Minister of Public Enterprises Pravin Gordhan said there were a number of factors (and therefore government departments) that were possible contributors to ultimately resolving the challenge of load shedding.
Gordhan was responding to a parliamentary written question by the EFF’s Khanya Ceza who had asked the Minister of Public Enterprises what measures he had put in place to assist Eskom and ensure that load shedding was stopped.
Gordhan’s response came a day before Eskom implemented Stage 2 load shedding from 9pm on Saturday and was expected to continue until 5am on Monday because of generation capacity constraints. A generation unit at Kusile, Medupi and Arnot power stations had failed, and there was a delay in the return to service of a unit at the Tutuka power station.
However, Eskom suspended load shedding from 9pm on Sunday night because emergency generation reserves had recovered adequately. Eskom had anticipated to return to service approximately 4 100MW of generation capacity by Monday evening which would further ease the capacity constraints. In addition, the coal supply at Medupi Power Station had normalised and a generating unit had returned to service.
In his response, Gordhan said the government was working closely with Eskom to reduce the duration of load shedding. The Cabinet acknowledged the inconvenience load shedding caused and the National Treasury was working with Eskom to grant it the appropriate exemptions to acquire the spare parts needed for repairs and maintenance.
“Government notes that Eskom is making progress in re-employing skilled personnel – including plant managers – to help the organisation make headway at individual power stations and across other operations,” Gordhan said.

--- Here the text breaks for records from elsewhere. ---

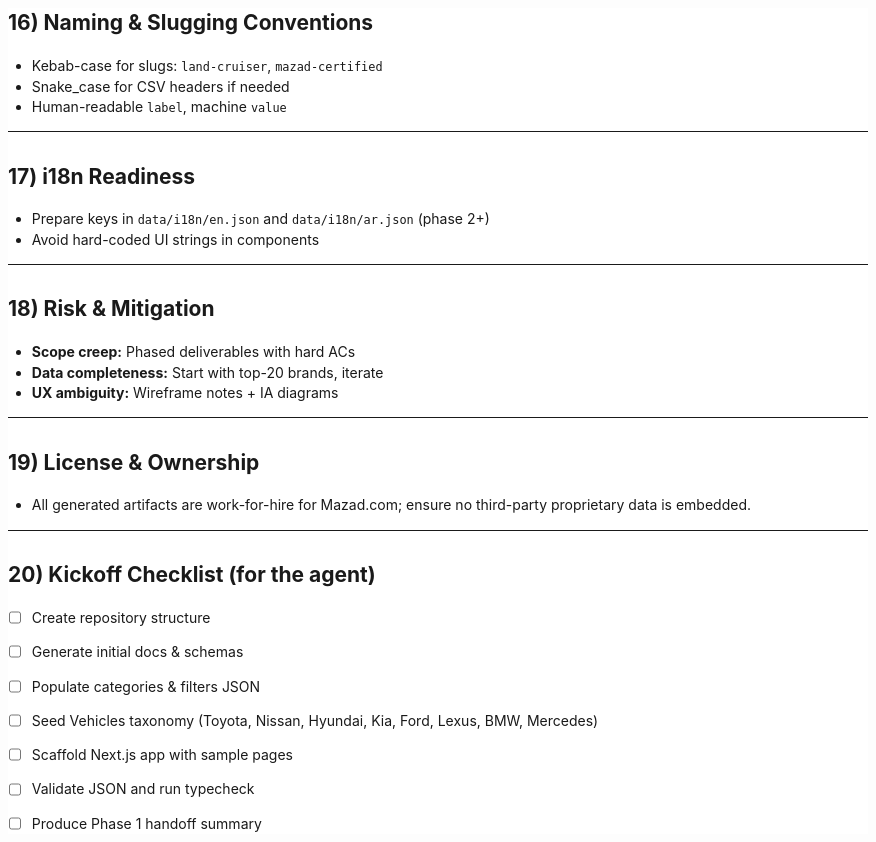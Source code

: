 
## 16) Naming & Slugging Conventions
- Kebab-case for slugs: `land-cruiser`, `mazad-certified`
- Snake_case for CSV headers if needed
- Human-readable `label`, machine `value`

---

## 17) i18n Readiness
- Prepare keys in `data/i18n/en.json` and `data/i18n/ar.json` (phase 2+)
- Avoid hard-coded UI strings in components

---

## 18) Risk & Mitigation
- **Scope creep:** Phased deliverables with hard ACs
- **Data completeness:** Start with top-20 brands, iterate
- **UX ambiguity:** Wireframe notes + IA diagrams

---

## 19) License & Ownership
- All generated artifacts are work-for-hire for Mazad.com; ensure no third-party proprietary data is embedded.

---

## 20) Kickoff Checklist (for the agent)
- [ ] Create repository structure
- [ ] Generate initial docs & schemas
- [ ] Populate categories & filters JSON
- [ ] Seed Vehicles taxonomy (Toyota, Nissan, Hyundai, Kia, Ford, Lexus, BMW, Mercedes)
- [ ] Scaffold Next.js app with sample pages
- [ ] Validate JSON and run typecheck
- [ ] Produce Phase 1 handoff summary


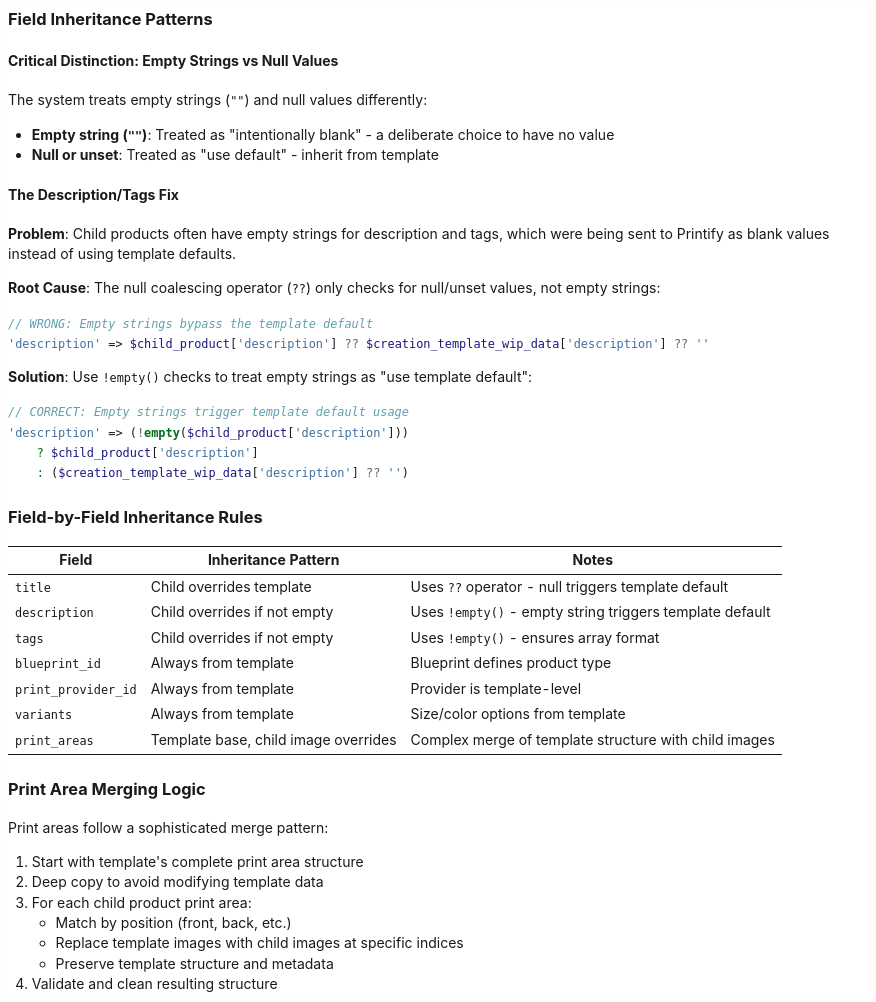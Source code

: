 ### Field Inheritance Patterns

#### Critical Distinction: Empty Strings vs Null Values

The system treats empty strings (`""`) and null values differently:
- **Empty string (`""`)**: Treated as "intentionally blank" - a deliberate choice to have no value
- **Null or unset**: Treated as "use default" - inherit from template

#### The Description/Tags Fix

**Problem**: Child products often have empty strings for description and tags, which were being sent to Printify as blank values instead of using template defaults.

**Root Cause**: The null coalescing operator (`??`) only checks for null/unset values, not empty strings:
```php
// WRONG: Empty strings bypass the template default
'description' => $child_product['description'] ?? $creation_template_wip_data['description'] ?? ''
```

**Solution**: Use `!empty()` checks to treat empty strings as "use template default":
```php
// CORRECT: Empty strings trigger template default usage
'description' => (!empty($child_product['description'])) 
    ? $child_product['description'] 
    : ($creation_template_wip_data['description'] ?? '')
```

### Field-by-Field Inheritance Rules

| Field | Inheritance Pattern | Notes |
|-------|-------------------|-------|
| `title` | Child overrides template | Uses `??` operator - null triggers template default |
| `description` | Child overrides if not empty | Uses `!empty()` - empty string triggers template default |
| `tags` | Child overrides if not empty | Uses `!empty()` - ensures array format |
| `blueprint_id` | Always from template | Blueprint defines product type |
| `print_provider_id` | Always from template | Provider is template-level |
| `variants` | Always from template | Size/color options from template |
| `print_areas` | Template base, child image overrides | Complex merge of template structure with child images |

### Print Area Merging Logic

Print areas follow a sophisticated merge pattern:
1. Start with template's complete print area structure
2. Deep copy to avoid modifying template data
3. For each child product print area:
   - Match by position (front, back, etc.)
   - Replace template images with child images at specific indices
   - Preserve template structure and metadata
4. Validate and clean resulting structure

“In addition, the government is making every effort to bring new power generation capacity online in the shortest possible time. While the Cabinet is aware that the current energy challenges are frustrating and counter-productive to economic growth, it is confident that the practical actions to restructure and strengthen our electricity system will eventually improve South Africa’s energy capacity.”
Gordhan added that they were very mindful of the economic constraints and social and political negativity brought by load shedding.
“We should always be mindful of the operational and technical damage done by those involved in state capture – their priority together with insiders and businesses, was to steal, to overprice services and parts and engage in other forms of malfeasance. The parliamentary inquiry conducted in 2017 exposed many of these shenanigans,” Gordhan said.